Toscano di nascita e brianzolo d’adozione, Francesco Cheloni ha costruito il suo percorso unendo radici, curiosità e concretezza. Nato a Firenze, ha frequentato l’istituto alberghiero e mosso i primi passi tra i ristoranti del capoluogo e del Chianti, alternando esperienze in cucine di carne e in un ristorante vegetariano. «È stata un’esperienza che mi ha aperto la mente, mi ha insegnato a ragionare sugli ingredienti in modo diverso».

Dopo qualche anno in Toscana, arriva a Parma per frequentare ALMA, la Scuola Internazionale di Cucina Italiana. «È stata una delle esperienze più belle della mia vita. Lì ho capito quanto la tecnica conti, ma anche quanto servano passione e umiltà».

Grazie a quel percorso arriva in Lombardia, nella brigata dello chef Giancarlo Morelli, dove rimane per cinque anni. «Morelli è stato un maestro: mi ha insegnato a rispettare la materia prima e a lavorare con precisione. Da lui ho imparato che la semplicità, se è autentica, è la cosa più difficile da raggiungere».



Nel 2018 arriva a Barzago, in Brianza, dove due anni dopo prende in gestione il ristorante insieme alla compagna Giovanna Bettega, conosciuta proprio nella cucina di Morelli. Oggi lavorano fianco a fianco: lui ai fornelli, lei in sala. Hanno trovato una rete di piccoli produttori e un ritmo di lavoro che permette di realizzare una cucina più personale, che parte dalla tradizione italiana ma si trasforma in contemporanea grazie ai meravigliosi ingredienti selezionati, che stimolano a osare e a “reinventare” nuovi classici, come la Cacio e Pepe, la Cotoletta o il Mondeghilo.
Più che filosofia, parla di linee guida: materia prima di qualità, rispetto per l’ingrediente, tecnica curata.
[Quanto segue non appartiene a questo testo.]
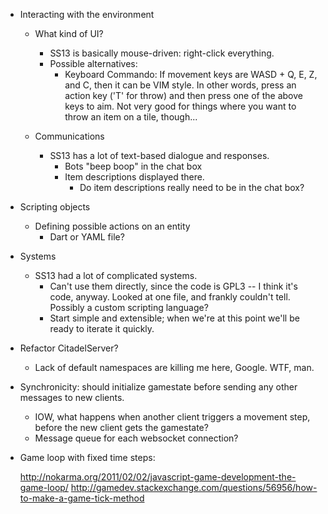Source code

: * Interacting with the environment
    * What kind of UI?
        * SS13 is basically mouse-driven: right-click everything.
        * Possible alternatives:
            * Keyboard Commando: If movement keys are WASD + Q, E, Z, and C, then it can be VIM style.
                In other words, press an action key ('T' for throw) and then press one of the above keys to aim.
                Not very good for things where you want to throw an item on a tile, though...

    * Communications
        * SS13 has a lot of text-based dialogue and responses.
            * Bots "beep boop" in the chat box
            * Item descriptions displayed there.
                * Do item descriptions really need to be in the chat box?
                
* Scripting objects
    * Defining possible actions on an entity
        * Dart or YAML file?
* Systems
    * SS13 had a lot of complicated systems.
        * Can't use them directly, since the code is GPL3 -- I think it's code, anyway.
            Looked at one file, and frankly couldn't tell. Possibly a custom scripting language?
        * Start simple and extensible; when we're at this point we'll be ready to iterate it quickly.

* Refactor CitadelServer?
    * Lack of default namespaces are killing me here, Google. WTF, man.
* Synchronicity: should initialize gamestate before sending any other messages to new clients.
    * IOW, what happens when another client triggers a movement step, before the new client gets the gamestate?
    * Message queue for each websocket connection?
* Game loop with fixed time steps:

    http://nokarma.org/2011/02/02/javascript-game-development-the-game-loop/
    http://gamedev.stackexchange.com/questions/56956/how-to-make-a-game-tick-method
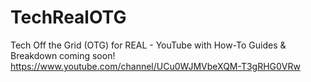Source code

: # TechRealOTG
Tech Off the Grid (OTG) for REAL - YouTube with How-To Guides &amp; Breakdown coming soon! https://www.youtube.com/channel/UCu0WJMVbeXQM-T3gRHG0VRw
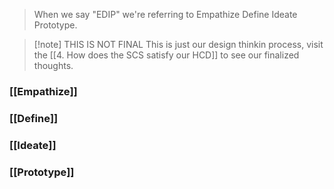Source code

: > When we say "EDIP" we're referring to Empathize Define Ideate Prototype.

> [!note] THIS IS NOT FINAL
> This is just our design thinkin process, visit the [[4. How does the SCS satisfy our HCD]] to see our finalized thoughts.
### [[Empathize]]
### [[Define]]
### [[Ideate]]
### [[Prototype]]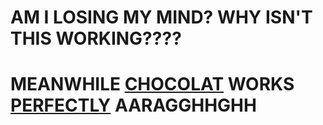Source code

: # AM I LOSING MY MIND? WHY ISN'T THIS WORKING????

# MEANWHILE [CHOCOLAT](https://github.com/nicolas-t/Chocolat) WORKS [PERFECTLY](https://github.com/jsit/WTFISHAPPENING/blob/chocolat/index.html) AARAGGHHGHH
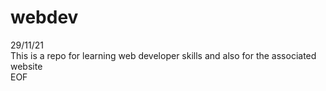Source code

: # webdev
29/11/21 <br />
This is a repo for learning web developer skills and also for the associated website <br />
EOF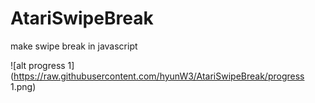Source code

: # AtariSwipeBreak
make swipe break in javascript

![alt progress 1](https://raw.githubusercontent.com/hyunW3/AtariSwipeBreak/progress 1.png)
Nel menu, la pasta ha un ruolo centrale: «È il cuore della cucina italiana e permette di esprimere creatività senza perdere il legame con la tradizione». In carta ci sono sempre cinque primi, spesso più dei secondi, con paste fresche fatte in casa, tagliatelle, gnocchi e paste ripiene e qualche formato secco selezionato. Tra le creazioni più amate, la pasta di pane, nata dal recupero del pane raffermo: grattugiato e impastato con acqua e uova, diventa un maltagliato rustico e sostenibile, simbolo della sua cucina antispreco.
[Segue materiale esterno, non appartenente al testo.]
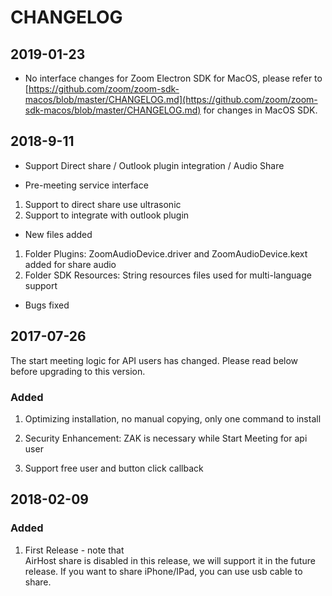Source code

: # CHANGELOG

## 2019-01-23

* No interface changes for Zoom Electron SDK for MacOS, please refer to [https://github.com/zoom/zoom-sdk-macos/blob/master/CHANGELOG.md](https://github.com/zoom/zoom-sdk-macos/blob/master/CHANGELOG.md) for changes in MacOS SDK.

## 2018-9-11

* Support Direct share / Outlook plugin integration / Audio Share

* Pre-meeting service interface
1. Support to direct share use ultrasonic
2. Support to integrate with outlook plugin

* New files added
1. Folder Plugins: ZoomAudioDevice.driver and ZoomAudioDevice.kext added for share audio
2. Folder SDK Resources:  String resources files used for multi-language support

* Bugs fixed

## 2017-07-26

The start meeting logic for API users has changed. Please read below before upgrading to this version.

### Added

1. Optimizing installation, no manual copying, only one command to install

2. Security Enhancement: ZAK is necessary while Start Meeting for api user

3. Support free user and button click callback

## 2018-02-09

### Added

1. First Release - note that  
AirHost share is disabled in this release, we will support it in the future release. If you want to share iPhone/IPad, you can use usb cable to share.
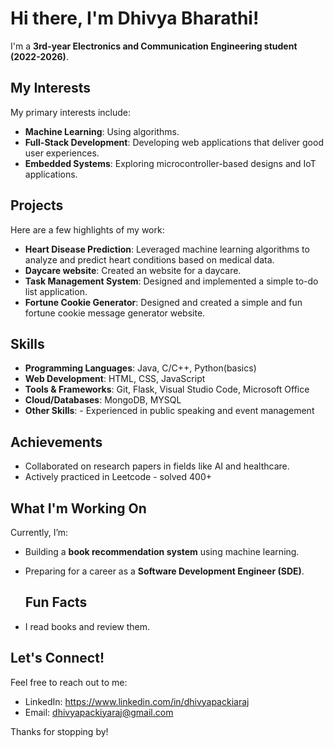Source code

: # Hi there, I'm Dhivya Bharathi! 

I'm a **3rd-year Electronics and Communication Engineering student (2022-2026)**.

## My Interests 
My primary interests include:
- **Machine Learning**: Using algorithms.  
- **Full-Stack Development**: Developing web applications that deliver good user experiences.  
- **Embedded Systems**: Exploring microcontroller-based designs and IoT applications.  


## Projects 
Here are a few highlights of my work:
- **Heart Disease Prediction**: Leveraged machine learning algorithms to analyze and predict heart conditions based on medical data.
- **Daycare website**: Created an website for a daycare.
- **Task Management System**: Designed and implemented a simple to-do list application.
- **Fortune Cookie Generator**: Designed and created a simple and fun fortune cookie message generator website.

## Skills 
- **Programming Languages**: Java, C/C++, Python(basics) 
- **Web Development**: HTML, CSS, JavaScript  
- **Tools & Frameworks**: Git, Flask, Visual Studio Code, Microsoft Office
- **Cloud/Databases**: MongoDB, MYSQL
- **Other Skills**: - Experienced in public speaking and event management

## Achievements 
- Collaborated on research papers in fields like AI and healthcare.
- Actively practiced in Leetcode - solved 400+

## What I'm Working On 
Currently, I’m:
- Building a **book recommendation system** using machine learning.  
- Preparing for a career as a **Software Development Engineer (SDE)**.

  ## Fun Facts 
- I read books and review them.


## Let's Connect! 
Feel free to reach out to me:
- LinkedIn: https://www.linkedin.com/in/dhivyapackiaraj
- Email: dhivyapackiyaraj@gmail.com 

Thanks for stopping by! 

<!---
dhiivyabharathi/dhiivyabharathi is a ✨ special ✨ repository because its `README.md` (this file) appears on your GitHub profile.
You can click the Preview link to take a look at your changes.
--->
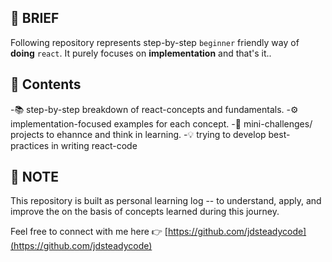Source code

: ## **📘 BRIEF**

Following repository represents step-by-step `beginner` friendly way of **doing** `react`.
It purely focuses on **implementation** and that's it..

## **📌 Contents**

-📚 step-by-step breakdown of react-concepts and fundamentals.
-⚙️ implementation-focused examples for each concept.
-🧩 mini-challenges/ projects to ehannce and think in learning.
-💡 trying to develop best-practices in writing react-code

## **📝 NOTE**

This repository is built as personal learning log -- to understand, apply, and improve the on the basis of concepts learned during this journey.

Feel free to connect with me here 👉 [https://github.com/jdsteadycode](https://github.com/jdsteadycode)
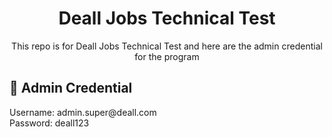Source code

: <div align="center">
<h1>Deall Jobs Technical Test</h1>
  <p align="center">This repo is for Deall Jobs Technical Test and here are the admin credential for the program</p>
</div>

## 📑 Admin Credential

<p align="justify">
Username:   admin.super@deall.com<br>
Password:   deall123</p>
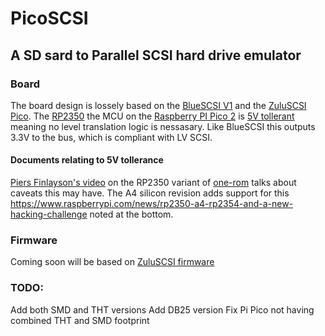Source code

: # PicoSCSI

## A SD sard to Parallel SCSI hard drive emulator

### Board

The board design is lossely based on the [BlueSCSI V1](https://github.com/erichelgeson/BlueSCSI) and the [ZuluSCSI Pico](https://github.com/ZuluSCSI/ZuluSCSI-Pico-OSHW).
The [RP2350](https://www.raspberrypi.com/products/rp2350/) the MCU on the [Raspberry PI Pico 2](https://www.raspberrypi.com/products/raspberry-pi-pico-2/) is [5V tollerant](https://www.raspberrypi.com/news/rp2350-a4-rp2354-and-a-new-hacking-challenge/) meaning no level translation logic is nessasary.
Like BlueSCSI this outputs 3.3V to the bus, which is compliant with LV SCSI.

#### Documents relating to 5V tollerance
[Piers Finlayson's video](https://www.youtube.com/watch?v=Zy8IMe6fMI4&t=1768s) on the RP2350 variant of
[one-rom](https://github.com/piersfinlayson/one-rom/blob/main/sdrr-pcb/verified/rp2350-24-pin-rev-a/one-rom-24-pin-rp2350-rev-a-schematic.pdf) talks about caveats this may have.
The A4 silicon revision adds support for this https://www.raspberrypi.com/news/rp2350-a4-rp2354-and-a-new-hacking-challenge noted at the bottom.

### Firmware

Coming soon will be based on [ZuluSCSI firmware](https://github.com/ZuluSCSI/ZuluSCSI-firmware)

### TODO:

Add both SMD and THT versions
Add DB25 version
Fix Pi Pico not having combined THT and SMD footprint
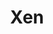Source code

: ---
permalink: /engineering/projects/xen/
project_link_name: Xen
project_url: n/a
statsAvailable: 'true'
title: Xen
---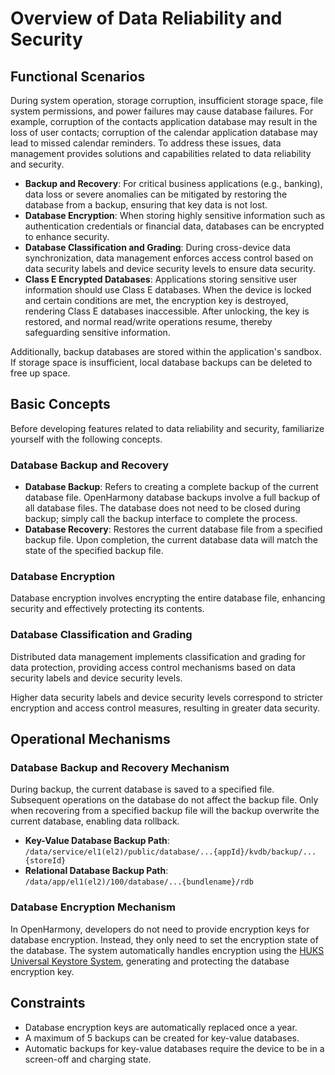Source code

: # Overview of Data Reliability and Security  

## Functional Scenarios  

During system operation, storage corruption, insufficient storage space, file system permissions, and power failures may cause database failures. For example, corruption of the contacts application database may result in the loss of user contacts; corruption of the calendar application database may lead to missed calendar reminders. To address these issues, data management provides solutions and capabilities related to data reliability and security.  

- **Backup and Recovery**: For critical business applications (e.g., banking), data loss or severe anomalies can be mitigated by restoring the database from a backup, ensuring that key data is not lost.  
- **Database Encryption**: When storing highly sensitive information such as authentication credentials or financial data, databases can be encrypted to enhance security.  
- **Database Classification and Grading**: During cross-device data synchronization, data management enforces access control based on data security labels and device security levels to ensure data security.  
- **Class E Encrypted Databases**: Applications storing sensitive user information should use Class E databases. When the device is locked and certain conditions are met, the encryption key is destroyed, rendering Class E databases inaccessible. After unlocking, the key is restored, and normal read/write operations resume, thereby safeguarding sensitive information.  

Additionally, backup databases are stored within the application's sandbox. If storage space is insufficient, local database backups can be deleted to free up space.  

## Basic Concepts  

Before developing features related to data reliability and security, familiarize yourself with the following concepts.  

### Database Backup and Recovery  

- **Database Backup**: Refers to creating a complete backup of the current database file. OpenHarmony database backups involve a full backup of all database files. The database does not need to be closed during backup; simply call the backup interface to complete the process.  
- **Database Recovery**: Restores the current database file from a specified backup file. Upon completion, the current database data will match the state of the specified backup file.  

### Database Encryption  

Database encryption involves encrypting the entire database file, enhancing security and effectively protecting its contents.  

### Database Classification and Grading  

Distributed data management implements classification and grading for data protection, providing access control mechanisms based on data security labels and device security levels.  

Higher data security labels and device security levels correspond to stricter encryption and access control measures, resulting in greater data security.  

## Operational Mechanisms  

### Database Backup and Recovery Mechanism  

During backup, the current database is saved to a specified file. Subsequent operations on the database do not affect the backup file. Only when recovering from a specified backup file will the backup overwrite the current database, enabling data rollback.  

- **Key-Value Database Backup Path**: `/data/service/el1(el2)/public/database/...{appId}/kvdb/backup/...{storeId}`  
- **Relational Database Backup Path**: `/data/app/el1(el2)/100/database/...{bundlename}/rdb`  

### Database Encryption Mechanism  

In OpenHarmony, developers do not need to provide encryption keys for database encryption. Instead, they only need to set the encryption state of the database. The system automatically handles encryption using the [HUKS Universal Keystore System](../../../reference/source_en/UniversalKeystoreKit/cj-apis-security_huks.md), generating and protecting the database encryption key.  

## Constraints  

- Database encryption keys are automatically replaced once a year.  
- A maximum of 5 backups can be created for key-value databases.  
- Automatic backups for key-value databases require the device to be in a screen-off and charging state.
La pasta secca, invece, è affidata a due produttori: uno toscano e Barilla Al Bronzo, scelta per la tenuta in cottura e la capacità di trattenere i condimenti. «Abbiamo fatto varie prove: la trafilatura al bronzo assorbe davvero i sapori, soprattutto del pomodoro. Anche dopo la mantecatura, la pasta rimane compatta e profumata di grano».
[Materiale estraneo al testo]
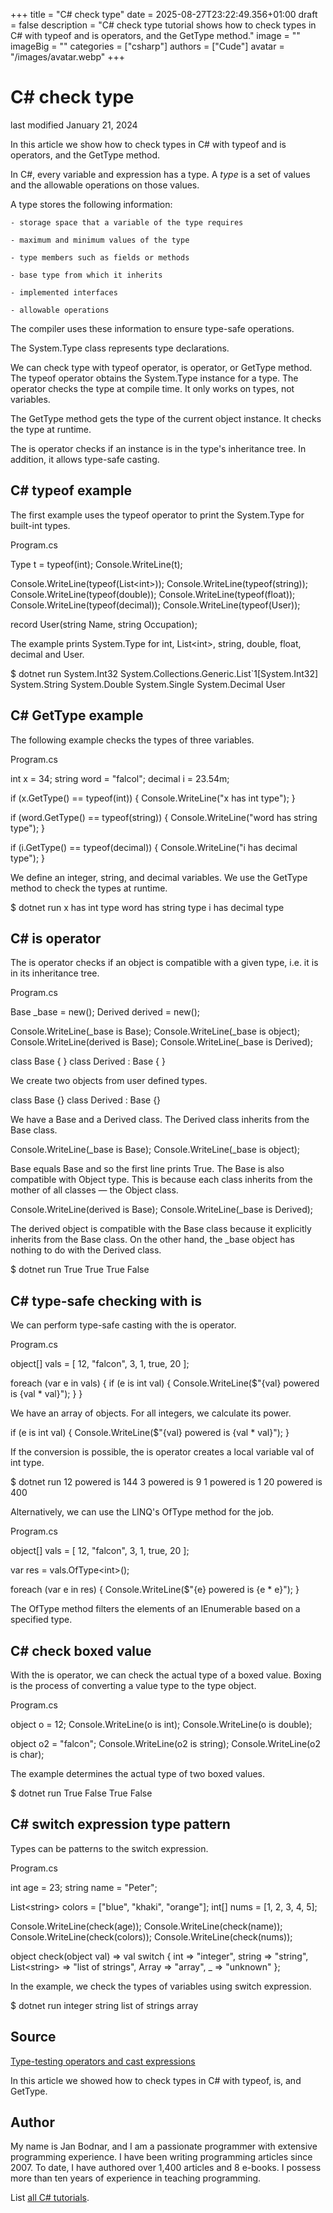 +++
title = "C# check type"
date = 2025-08-27T23:22:49.356+01:00
draft = false
description = "C# check type tutorial shows how to check types in C# with typeof and is operators, and the GetType method."
image = ""
imageBig = ""
categories = ["csharp"]
authors = ["Cude"]
avatar = "/images/avatar.webp"
+++

# C# check type

last modified January 21, 2024

 

In this article we show how to check types in C# with typeof and
is operators, and the GetType method.

In C#, every variable and expression has a type. A *type* is a set of
values and the allowable operations on those values.

A type stores the following information:

    - storage space that a variable of the type requires

    - maximum and minimum values of the type

    - type members such as fields or methods

    - base type from which it inherits

    - implemented interfaces

    - allowable operations

The compiler uses these information to ensure type-safe operations.

The System.Type class represents type declarations.

We can check type with typeof operator, is operator,
or GetType method. The typeof operator obtains the
System.Type instance for a type. The operator checks the type at
compile time. It only works on types, not variables.

The GetType method gets the type of the current object instance.
It checks the type at runtime.

The is operator checks if an instance is in the type's inheritance
tree. In addition, it allows type-safe casting.

## C# typeof example

The first example uses the typeof operator to print the
System.Type for built-int types.

Program.cs
  

Type t = typeof(int);
Console.WriteLine(t);

Console.WriteLine(typeof(List&lt;int&gt;));
Console.WriteLine(typeof(string));
Console.WriteLine(typeof(double));
Console.WriteLine(typeof(float));
Console.WriteLine(typeof(decimal));
Console.WriteLine(typeof(User));

record User(string Name, string Occupation);

The example prints System.Type for int, List&lt;int&gt;, string,
double, float, decimal and User.

$ dotnet run
System.Int32
System.Collections.Generic.List`1[System.Int32]
System.String
System.Double
System.Single
System.Decimal
User

## C# GetType example

The following example checks the types of three variables.

Program.cs
  

int x = 34;
string word = "falcol";
decimal i = 23.54m;

if (x.GetType() == typeof(int))
{
    Console.WriteLine("x has int type");
}

if (word.GetType() == typeof(string))
{
    Console.WriteLine("word has string type");
}

if (i.GetType() == typeof(decimal))
{
    Console.WriteLine("i has decimal type");
}

We define an integer, string, and decimal variables. We use the
GetType method to check the types at runtime.

$ dotnet run
x has int type
word has string type
i has decimal type

## C# is operator

The is operator checks if an object is compatible with a given
type, i.e. it is in its inheritance tree.

Program.cs
  

Base _base = new();
Derived derived = new();

Console.WriteLine(_base is Base);
Console.WriteLine(_base is object);
Console.WriteLine(derived is Base);
Console.WriteLine(_base is Derived);

class Base { }
class Derived : Base { }

We create two objects from user defined types.

class Base {}
class Derived : Base {}

We have a Base and a Derived class. The
Derived class inherits from the Base class.

Console.WriteLine(_base is Base);
Console.WriteLine(_base is object);

Base equals Base and so the first line prints True.
The Base is also compatible with Object type. This is
because each class inherits from the mother of all classes — the
Object class.

Console.WriteLine(derived is Base);
Console.WriteLine(_base is Derived);

The derived object is compatible with the Base class because it
explicitly inherits from the Base class. On the other hand, the
_base object has nothing to do with the Derived class.

$ dotnet run
True
True
True
False

## C# type-safe checking with is

We can perform type-safe casting with the is operator.

Program.cs
  

object[] vals = [
    12, "falcon", 3, 1, true, 20
];

foreach (var e in vals)
{
    if (e is int val)
    {
        Console.WriteLine($"{val} powered is {val * val}");
    }
}

We have an array of objects. For all integers, we calculate its power.

if (e is int val)
{
    Console.WriteLine($"{val} powered is {val * val}");
}

If the conversion is possible, the is operator creates a local
variable val of int type.

$ dotnet run
12 powered is 144
3 powered is 9
1 powered is 1
20 powered is 400

Alternatively, we can use the LINQ's OfType method for the job.

Program.cs
  

object[] vals = [
    12, "falcon", 3, 1, true, 20
];

var res = vals.OfType&lt;int&gt;();

foreach (var e in res)
{
    Console.WriteLine($"{e} powered is {e * e}");
}

The OfType method filters the elements of an
IEnumerable based on a specified type.

## C# check boxed value

With the is operator, we can check the actual type of a boxed
value. Boxing is the process of converting a value type to the type
object.

Program.cs
  

object o = 12;
Console.WriteLine(o is int);
Console.WriteLine(o is double);

object o2 = "falcon";
Console.WriteLine(o2 is string);
Console.WriteLine(o2 is char);

The example determines the actual type of two boxed values.

$ dotnet run
True
False
True
False

## C# switch expression type pattern

Types can be patterns to the switch expression.

Program.cs
  

int age = 23;
string name = "Peter";

List&lt;string&gt; colors = ["blue", "khaki", "orange"];
int[] nums = [1, 2, 3, 4, 5];

Console.WriteLine(check(age));
Console.WriteLine(check(name));
Console.WriteLine(check(colors));
Console.WriteLine(check(nums));

object check(object val) =&gt; val switch
{
    int =&gt; "integer",
    string =&gt; "string",
    List&lt;string&gt; =&gt; "list of strings",
    Array =&gt; "array",
    _ =&gt; "unknown"
};

In the example, we check the types of variables using switch expression.

$ dotnet run
integer
string
list of strings
array

## Source

[Type-testing operators and cast expressions](https://learn.microsoft.com/en-us/dotnet/csharp/language-reference/operators/type-testing-and-cast)

In this article we showed how to check types in C# with typeof,
is, and GetType.

## Author

My name is Jan Bodnar, and I am a passionate programmer with extensive
programming experience. I have been writing programming articles since 2007.
To date, I have authored over 1,400 articles and 8 e-books. I possess more
than ten years of experience in teaching programming.

List [all C# tutorials](/csharp/).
Per il progetto Barilla Al Bronzo, lo chef ha creato un piatto che racconta la sua idea di equilibrio tra memoria e modernità: Mezze Penne alla vodka. Un grande classico degli anni Ottanta, reinterpretato.

Il suo legame con la pasta nasce da lontano, da quelle domeniche dell'infanzia a Firenze, quando la nonna preparava i maccheroni al sugo di carne. «Ricordo il profumo del ragù e le fette di pane immerse nel sughino: era un rito, un modo per stare insieme».
Oggi quella memoria si traduce in una cucina che guarda avanti senza dimenticare da dove viene. Una cucina fatta di gesti sinceri, rispetto per la materia prima e la voglia di raccontare storie vere, un piatto alla volta.